Citizens Advice response to the Consultation on Prohibiting inflation-linked price rises
Citizens Advice response to the Consultation on Prohibiting inflation-linked price rises 167 KB
We’ve been raising alarm bells on price hikes in telco for the past 18 months - highlighting the impacts of egregious pricing practices in telco on consumers’ ability to plan, budget, and understand what they’ll be paying in a cost of living crisis. Our recent report Dialling Up Prices demonstrated the harm accrued by different telco pricing practices - and made the case that, when Ofcom conclude their review into inflation-linked in-contract price rises, they should be looking to both ban this practice and take action on different kinds of price hikes to create a fairer market and promote more effect overall price competition.
Our response to this consultation draws on insights from Citizens Advice advisers as well as independent commissioned research. and we’re pleased to see the proposal to ban inflation-linked price variation terms in minimum-term contracts.
While we agree that the proposal to ban inflation-linked price hikes is a necessary step, we do not see it alone as being sufficient to address the harm we see around in-contract price rises. The use of inflation-linked terms is harmful as they’re impossible for consumers to predict - however, these proposals don’t address other types of price increases which are also impossible for consumers to predict, nor does the proposal tackle broader but well-known and related issues in the market. We conclude that the proposal as set out in the consultation is too narrow and represents a huge potential missed opportunity.
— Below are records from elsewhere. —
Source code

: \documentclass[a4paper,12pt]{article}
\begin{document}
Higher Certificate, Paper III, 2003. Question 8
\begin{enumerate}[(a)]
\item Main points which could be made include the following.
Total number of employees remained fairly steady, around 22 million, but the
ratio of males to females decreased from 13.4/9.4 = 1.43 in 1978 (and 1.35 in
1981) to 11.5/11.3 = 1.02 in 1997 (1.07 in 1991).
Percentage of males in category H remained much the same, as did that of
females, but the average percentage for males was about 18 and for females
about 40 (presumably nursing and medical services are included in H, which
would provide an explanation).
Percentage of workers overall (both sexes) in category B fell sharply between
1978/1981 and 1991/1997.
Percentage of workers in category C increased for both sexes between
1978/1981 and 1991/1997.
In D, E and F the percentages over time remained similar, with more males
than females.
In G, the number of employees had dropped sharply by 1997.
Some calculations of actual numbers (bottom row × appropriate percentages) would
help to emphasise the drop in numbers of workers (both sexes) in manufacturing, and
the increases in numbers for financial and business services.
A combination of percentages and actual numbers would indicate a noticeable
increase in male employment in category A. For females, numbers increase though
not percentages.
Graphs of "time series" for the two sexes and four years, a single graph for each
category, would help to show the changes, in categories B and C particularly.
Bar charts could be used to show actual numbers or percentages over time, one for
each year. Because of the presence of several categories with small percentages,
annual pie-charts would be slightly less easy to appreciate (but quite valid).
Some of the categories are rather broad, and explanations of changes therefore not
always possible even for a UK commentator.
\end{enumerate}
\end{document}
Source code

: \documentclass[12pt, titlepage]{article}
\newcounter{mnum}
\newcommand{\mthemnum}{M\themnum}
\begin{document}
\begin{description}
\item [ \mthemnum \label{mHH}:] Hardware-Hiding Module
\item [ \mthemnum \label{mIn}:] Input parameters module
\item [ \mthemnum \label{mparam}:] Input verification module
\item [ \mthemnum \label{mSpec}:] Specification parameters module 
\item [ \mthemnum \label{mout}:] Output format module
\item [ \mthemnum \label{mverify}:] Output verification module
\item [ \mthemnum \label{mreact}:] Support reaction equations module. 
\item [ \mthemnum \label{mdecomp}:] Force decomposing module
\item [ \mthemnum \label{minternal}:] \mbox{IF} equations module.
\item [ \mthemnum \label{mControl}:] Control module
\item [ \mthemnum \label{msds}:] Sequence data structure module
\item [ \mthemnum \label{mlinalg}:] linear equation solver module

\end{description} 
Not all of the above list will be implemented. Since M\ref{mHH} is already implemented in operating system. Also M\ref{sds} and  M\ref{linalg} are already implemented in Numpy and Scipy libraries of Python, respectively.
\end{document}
In our response, we highlight three areas of concern within the market that should be tackled alongside inflation-linked price hikes:
Discretionary price rises, and the risk of providers turning to these egregious pricing practices in response to the proposed changes
The lack of action to protect out-of-contract customers
How the supposed protections in place for consumers in both - i.e. being able to “switch” contracts - are insufficient to protect them from harm
Being connected matters now more than ever. Broadband is an essential service - being used by over 63 million people in the UK alone - so we need robust protections that make simple contracts that can work for a broad retail market. Instead, consumers are getting a raw deal across the board with telco pricing, facing a range of difficulties, most of which these proposed changes fail to address.